Task instructions - In the data, find each line where the word "怎样怎样" appears and list that line.

Saved data entries
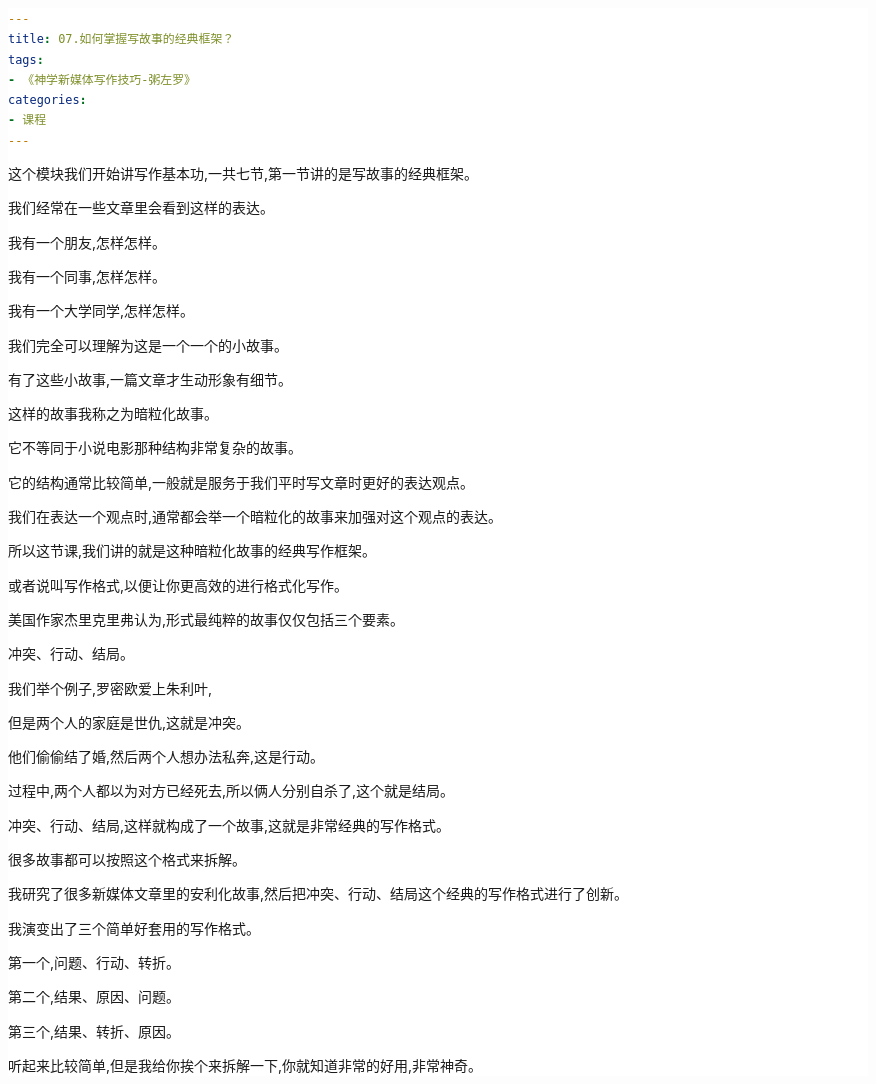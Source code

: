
 ```yaml
---
title: 07.如何掌握写故事的经典框架？
tags:
- 《神学新媒体写作技巧-粥左罗》
categories:
- 课程
---
```


﻿这个模块我们开始讲写作基本功,一共七节,第一节讲的是写故事的经典框架。

我们经常在一些文章里会看到这样的表达。

我有一个朋友,怎样怎样。

我有一个同事,怎样怎样。

我有一个大学同学,怎样怎样。

我们完全可以理解为这是一个一个的小故事。

有了这些小故事,一篇文章才生动形象有细节。

这样的故事我称之为暗粒化故事。

它不等同于小说电影那种结构非常复杂的故事。

它的结构通常比较简单,一般就是服务于我们平时写文章时更好的表达观点。

我们在表达一个观点时,通常都会举一个暗粒化的故事来加强对这个观点的表达。

所以这节课,我们讲的就是这种暗粒化故事的经典写作框架。

或者说叫写作格式,以便让你更高效的进行格式化写作。

美国作家杰里克里弗认为,形式最纯粹的故事仅仅包括三个要素。

冲突、行动、结局。

我们举个例子,罗密欧爱上朱利叶,

但是两个人的家庭是世仇,这就是冲突。

他们偷偷结了婚,然后两个人想办法私奔,这是行动。

过程中,两个人都以为对方已经死去,所以俩人分别自杀了,这个就是结局。

冲突、行动、结局,这样就构成了一个故事,这就是非常经典的写作格式。

很多故事都可以按照这个格式来拆解。

我研究了很多新媒体文章里的安利化故事,然后把冲突、行动、结局这个经典的写作格式进行了创新。

我演变出了三个简单好套用的写作格式。

第一个,问题、行动、转折。

第二个,结果、原因、问题。

第三个,结果、转折、原因。

听起来比较简单,但是我给你挨个来拆解一下,你就知道非常的好用,非常神奇。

Answer for this exercise -
我有一个朋友,怎样怎样。
我有一个同事,怎样怎样。
我有一个大学同学,怎样怎样。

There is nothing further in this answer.